Nous étions détendus, il me demandait quand serait publié le reportage.

Et puis soudain une voiture s'est collée à nous et ne nous a plus lâchés.

- Quelle voiture ? Quelle couleur ? Quelle marque? Combien de passagers dans la voiture ? Une ou plusieurs voitures ?

- Je ne sais pas exactement. Je me suis retournée pour regarder. Noire, je crois. Ils étaient deux, peut-être trois. Franck était à l'arrière, il pourra mieux vous dire peut-être.

- Continuez

- Salman s'est mis à accélérer pour les distancer et m'a demandé de téléphoner à la police en donnant son nom. Mais ….

- Mais ?

- Mais le temps que je trouve mon portable, la voiture nous avait rattrapés et heurtés violemment et le portable a roulé à mes pieds. J'étais paniquée. Je me suis baissée pour le ramasser. Salman n'arrêtait pas de donner des coups de volant violents pour échapper à nos poursuivants. Franck ne disait rien. En fait il était déjà inconscient, sans doute suite au 1er choc. Et puis …

- Et puis ?

- Salman a complètement perdu le contrôle du véhicule … je ne me souviens plus ensuite.

- Je vous en prie, faites un effort; c'est important. Pourquoi vos poursuivants ne sont-ils pas allés vers votre voiture ?

- Je ne sais pas, je ne sais pas. Vous m'avez dit avoir été prévenu par des témoins. Peut-être ont-ils eu peur. Peut-être ont-ils cru que nous ne pouvions qu'être morts. Je ne sais pas."

Léa sanglote à présent. La tension est trop forte.

On frappe à la porte. Une infirmière entre. "Messieurs, il est temps de partir. Les 15 minutes sont écoulées."

Les 2 officiers se lèvent pour quitter la pièce.

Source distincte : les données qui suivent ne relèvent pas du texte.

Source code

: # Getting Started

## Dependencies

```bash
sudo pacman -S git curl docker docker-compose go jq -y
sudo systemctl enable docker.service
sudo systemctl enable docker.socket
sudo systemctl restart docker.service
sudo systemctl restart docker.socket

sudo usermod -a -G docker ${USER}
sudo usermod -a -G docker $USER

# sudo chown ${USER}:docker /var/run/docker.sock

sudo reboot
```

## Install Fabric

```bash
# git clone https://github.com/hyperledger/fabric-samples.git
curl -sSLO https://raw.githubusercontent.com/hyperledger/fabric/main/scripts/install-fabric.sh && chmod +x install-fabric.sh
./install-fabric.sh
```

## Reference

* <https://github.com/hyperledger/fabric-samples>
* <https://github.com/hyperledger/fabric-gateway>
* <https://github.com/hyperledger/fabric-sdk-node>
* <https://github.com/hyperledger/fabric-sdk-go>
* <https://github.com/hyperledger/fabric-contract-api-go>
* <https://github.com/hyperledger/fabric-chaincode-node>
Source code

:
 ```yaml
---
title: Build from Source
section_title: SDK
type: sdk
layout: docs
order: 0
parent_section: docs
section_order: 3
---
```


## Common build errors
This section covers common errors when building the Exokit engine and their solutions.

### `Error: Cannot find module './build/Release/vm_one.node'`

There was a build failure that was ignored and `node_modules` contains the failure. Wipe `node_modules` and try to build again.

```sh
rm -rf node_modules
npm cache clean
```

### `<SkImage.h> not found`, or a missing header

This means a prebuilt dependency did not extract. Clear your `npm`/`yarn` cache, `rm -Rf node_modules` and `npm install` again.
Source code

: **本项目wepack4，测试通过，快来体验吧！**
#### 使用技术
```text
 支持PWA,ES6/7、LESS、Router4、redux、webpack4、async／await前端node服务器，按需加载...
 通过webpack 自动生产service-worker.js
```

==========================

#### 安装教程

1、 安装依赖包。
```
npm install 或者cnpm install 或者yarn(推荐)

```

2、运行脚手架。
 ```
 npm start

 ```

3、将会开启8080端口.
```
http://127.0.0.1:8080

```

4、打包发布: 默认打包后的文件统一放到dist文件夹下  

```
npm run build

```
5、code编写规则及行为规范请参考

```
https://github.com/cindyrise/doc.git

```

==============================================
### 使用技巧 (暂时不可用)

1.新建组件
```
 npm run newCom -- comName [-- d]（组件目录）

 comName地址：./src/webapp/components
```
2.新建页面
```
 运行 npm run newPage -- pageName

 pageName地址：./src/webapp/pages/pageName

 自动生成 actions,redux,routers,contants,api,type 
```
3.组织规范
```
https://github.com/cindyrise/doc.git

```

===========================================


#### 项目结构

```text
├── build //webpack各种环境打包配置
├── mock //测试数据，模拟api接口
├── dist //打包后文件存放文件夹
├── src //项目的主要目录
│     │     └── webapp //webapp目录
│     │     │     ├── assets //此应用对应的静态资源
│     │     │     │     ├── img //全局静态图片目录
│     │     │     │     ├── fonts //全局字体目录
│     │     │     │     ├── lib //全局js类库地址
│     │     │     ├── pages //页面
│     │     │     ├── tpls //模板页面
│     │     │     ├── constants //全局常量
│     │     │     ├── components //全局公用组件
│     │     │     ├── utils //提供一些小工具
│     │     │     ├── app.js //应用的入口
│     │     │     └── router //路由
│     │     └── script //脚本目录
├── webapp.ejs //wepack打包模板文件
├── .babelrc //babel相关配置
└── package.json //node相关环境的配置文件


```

"Madame, reposez-vous. Nous reviendrons. Il reste trop de choses inexpliquées, en particulier comment êtes-vous entrée en contact avec Mr Rushdie, de quelle façon avez-vous obtenu ce rendez-vous avec lui ? Comment Mr Rushdie a-t 'il échappé à la surveillance de ses gardes du corps ? Avec votre complicité, celle de Mr Thilliez, celle de votre journal ? Qui était au courant de votre rencontre ?

Nous reviendrons. Au revoir Madame."


France Inter 21h45 - spécial flash d'information

"Nous venons d'apprendre la mort de Salman Rushdie suite à un attentat sur sa personne. Rappelons que Salman Rushdie faisait l'objet d'une fatwa depuis février 1989 suite à la publication de son livre "les Versets Sataniques", livre largement récompensé.

Aucun détail sur les circonstances de ce drame n'a été dévoilé. L'enquête est en cours.

En attendant plus d'informations sur ce terrible évènement, retour à l'émission A'live avec Pascale Clarke.